Чрезмерное количество выпитого сегодня вина не опьянило Андрея Ильича, но действие его выразилось в необычайном подъеме энергии, в нетерпеливой и болезненной жажде движения… Сильный озноб потрясал его тело, зубы так сильно стучали, что приходилось крепко стискивать челюсти, мысль работала быстро, ярко и беспорядочно, как в горячке. Андрей Ильич, незаметно для самого себя, то разговаривал вслух, то стонал, то громко и отрывисто смеялся, между тем как пальцы его сами собой крепко сжимались в кулаки.
— Барин, да вы, никак, больны? Нам бы домой ехать, — сказал несмело Митрофан.
Эти слова вдруг привели Боброва в неистовство, и он закричал хрипло:
— Не разговаривай, дурак!.. Гони!..
Скоро с горы стал виден и весь завод, окутанный мелочно-розовым дымом. Сзади, точно исполинский костер, горел лесной склад. На ярком фоне огня суетливо копошилось множество маленьких черных человеческих фигур. Еще издали было слышно, как трещало в пламени сухое дерево. Круглые башни кауперов и доменных печей то резко и отчетливо выдвигались из мрака, то опять совершенно тонули в нем. Красное зарево пожара ярким и грозным блеском отражалось в бурной воде большого четырехугольного пруда. Высокая плотина этого пруда вся сплошь, без просветов, была покрыта огромной черной толпой, которая медленно подвигалась вперед и, казалось, кипела.
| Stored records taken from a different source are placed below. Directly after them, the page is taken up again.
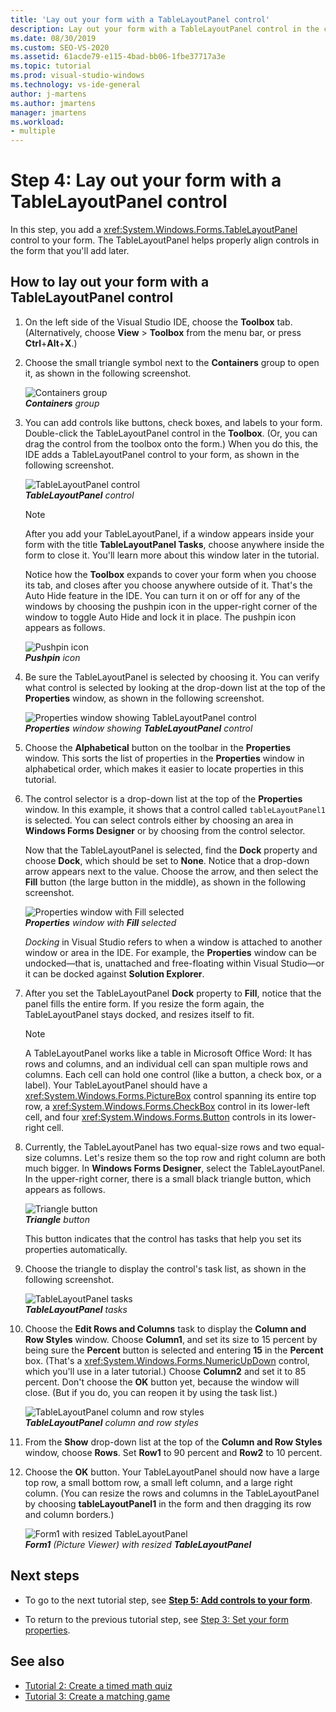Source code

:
 ```yaml
---
title: 'Lay out your form with a TableLayoutPanel control'
description: Lay out your form with a TableLayoutPanel control in the create a picture viewer tutorial. 
ms.date: 08/30/2019
ms.custom: SEO-VS-2020
ms.assetid: 61acde79-e115-4bad-bb06-1fbe37717a3e
ms.topic: tutorial
ms.prod: visual-studio-windows
ms.technology: vs-ide-general
author: j-martens
ms.author: jmartens
manager: jmartens
ms.workload:
- multiple
---
```

# Step 4: Lay out your form with a TableLayoutPanel control

In this step, you add a <xref:System.Windows.Forms.TableLayoutPanel> control to your form. The TableLayoutPanel helps properly align controls in the form that you'll add later.

## How to lay out your form with a TableLayoutPanel control

1. On the left side of the Visual Studio IDE, choose the **Toolbox** tab. (Alternatively, choose **View** > **Toolbox** from the menu bar, or press **Ctrl**+**Alt**+**X**.)

1. Choose the small triangle symbol next to the **Containers** group to open it, as shown in the following screenshot.

     ![Containers group](../ide/media/express_toolbox.png)<br>
***Containers*** *group*

1. You can add controls like buttons, check boxes, and labels to your form. Double-click the TableLayoutPanel control in the **Toolbox**. (Or, you can drag the control from the toolbox onto the form.) When you do this, the IDE adds a TableLayoutPanel control to your form, as shown in the following screenshot.

     ![TableLayoutPanel control](../ide/media/express_formtablelayout.png)<br>
***TableLayoutPanel*** *control*

    > [!NOTE]
    > After you add your TableLayoutPanel, if a window appears inside your form with the title **TableLayoutPanel Tasks**, choose anywhere inside the form to close it. You'll learn more about this window later in the tutorial.

     Notice how the **Toolbox** expands to cover your form when you choose its tab, and closes after you choose anywhere outside of it. That's the Auto Hide feature in the IDE. You can turn it on or off for any of the windows by choosing the pushpin icon in the upper-right corner of the window to toggle Auto Hide and lock it in place. The pushpin icon appears as follows.

     ![Pushpin icon](../ide/media/express_pushpintoolbox.png)<br>
***Pushpin*** *icon*

1. Be sure the TableLayoutPanel is selected by choosing it. You can verify what control is selected by looking at the drop-down list at the top of the **Properties** window, as shown in the following screenshot.

     ![Properties window showing TableLayoutPanel control](../ide/media/express_controlspropwin.png)<br>
***Properties*** *window showing* ***TableLayoutPanel*** *control*

1. Choose the **Alphabetical** button on the toolbar in the **Properties** window. This sorts the list of properties in the **Properties** window in alphabetical order, which makes it easier to locate properties in this tutorial.

1. The control selector is a drop-down list at the top of the **Properties** window. In this example, it shows that a control called `tableLayoutPanel1` is selected. You can select controls either by choosing an area in **Windows Forms Designer** or by choosing from the control selector.

   Now that the TableLayoutPanel is selected, find the **Dock** property and choose **Dock**, which should be set to **None**. Notice that a drop-down arrow appears next to the value. Choose the arrow, and then select the **Fill** button (the large button in the middle), as shown in the following screenshot.

     ![Properties window with Fill selected](../ide/media/express_docktable.png)<br>
***Properties*** *window with* ***Fill*** *selected*

     *Docking* in Visual Studio refers to when a window is attached to another window or area in the IDE. For example, the **Properties** window can be undocked&mdash;that is, unattached and free-floating within Visual Studio&mdash;or it can be docked against **Solution Explorer**.

1. After you set the TableLayoutPanel **Dock** property to **Fill**, notice that the panel fills the entire form. If you resize the form again, the TableLayoutPanel stays docked, and resizes itself to fit.

    > [!NOTE]
    > A TableLayoutPanel works like a table in Microsoft Office Word: It has rows and columns, and an individual cell can span multiple rows and columns. Each cell can hold one control (like a button, a check box, or a label). Your TableLayoutPanel should have a <xref:System.Windows.Forms.PictureBox> control spanning its entire top row, a <xref:System.Windows.Forms.CheckBox> control in its lower-left cell, and four <xref:System.Windows.Forms.Button> controls in its lower-right cell.

1. Currently, the TableLayoutPanel has two equal-size rows and two equal-size columns. Let's resize them so the top row and right column are both much bigger. In **Windows Forms Designer**, select the TableLayoutPanel. In the upper-right corner, there is a small black triangle button, which appears as follows.

     ![Triangle button](../ide/media/express_iconblacktriangle.gif)<br>
***Triangle*** *button*

     This button indicates that the control has tasks that help you set its properties automatically.

1. Choose the triangle to display the control's task list, as shown in the following screenshot.

     ![TableLayoutPanel tasks](../ide/media/express_tablepanel.png)<br>
***TableLayoutPanel*** *tasks*

1. Choose the **Edit Rows and Columns** task to display the **Column and Row Styles** window. Choose **Column1**, and set its size to 15 percent by being sure the **Percent** button is selected and entering **15** in the **Percent** box. (That's a <xref:System.Windows.Forms.NumericUpDown> control, which you'll use in a later tutorial.) Choose **Column2** and set it to 85 percent. Don't choose the **OK** button yet, because the window will close. (But if you do, you can reopen it by using the task list.)

     ![TableLayoutPanel column and row styles](../ide/media/vs_tablelayoutpanel_setup.png)<br>
***TableLayoutPanel*** *column and row styles*

1. From the **Show** drop-down list at the top of the **Column and Row Styles** window, choose **Rows**. Set **Row1** to 90 percent and **Row2** to 10 percent.

1. Choose the **OK** button. Your TableLayoutPanel should now have a large top row, a small bottom row, a small left column, and a large right column. (You can resize the rows and columns in the TableLayoutPanel by choosing **tableLayoutPanel1** in the form and then dragging its row and column borders.)

     ![Form1 with resized TableLayoutPanel](../ide/media/vs_formafterlayoutpanel.png)<br>
***Form1*** *(Picture Viewer) with resized* ***TableLayoutPanel***

## Next steps

* To go to the next tutorial step, see **[Step 5: Add controls to your form](../ide/step-5-add-controls-to-your-form.md)**.

* To return to the previous tutorial step, see [Step 3: Set your form properties](../ide/step-3-set-your-form-properties.md).

## See also

* [Tutorial 2: Create a timed math quiz](tutorial-2-create-a-timed-math-quiz.md)
* [Tutorial 3: Create a matching game](tutorial-3-create-a-matching-game.md)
И необычайный — смутный и зловещий гул, похожий, на рев отдаленного моря, доносился от этой страшной, густой, сжатой на узком пространстве человеческой массы.
— Куда тебя несет, дьявол! Не видишь разве, что едешь на людей, сволочь! услыхал Бобров впереди грубый окрик, и на дороге, точно вынырнув из-под лошадей, показался рослый бородатый мужик, без шапки, с головой, сплошь забинтованной белыми тряпками.
— Погоняй, Митрофан! — крикнул Бобров.
— Барин! Подожгли, — услышал он дрожащий голос Митрофана.
Но тотчас же он услышал свист брошенного сзади камня и почувствовал острую боль удара немного выше правого виска. На руке, которую он поднес к ушибленному месту, оказалась теплая, липкая кровь.
Пролетка опять понеслась с прежней быстротой. Зарево становилось все сильнее. Длинные тени от лошадей перебегали с одной стороны дороги на другую. Временами Боброву начинало казаться, что он мчится по какому-то крутому косогору и вот-вот вместе с экипажем и лошадьми полетит с отвесной кручи в глубокую пропасть. Он совершенно потерял способность опознаваться и никак не мог узнать места, по которому проезжал. Вдруг лошади стали.
— Ну, чего же ты остановился, Митрофан? — раздражительно закричал Бобров.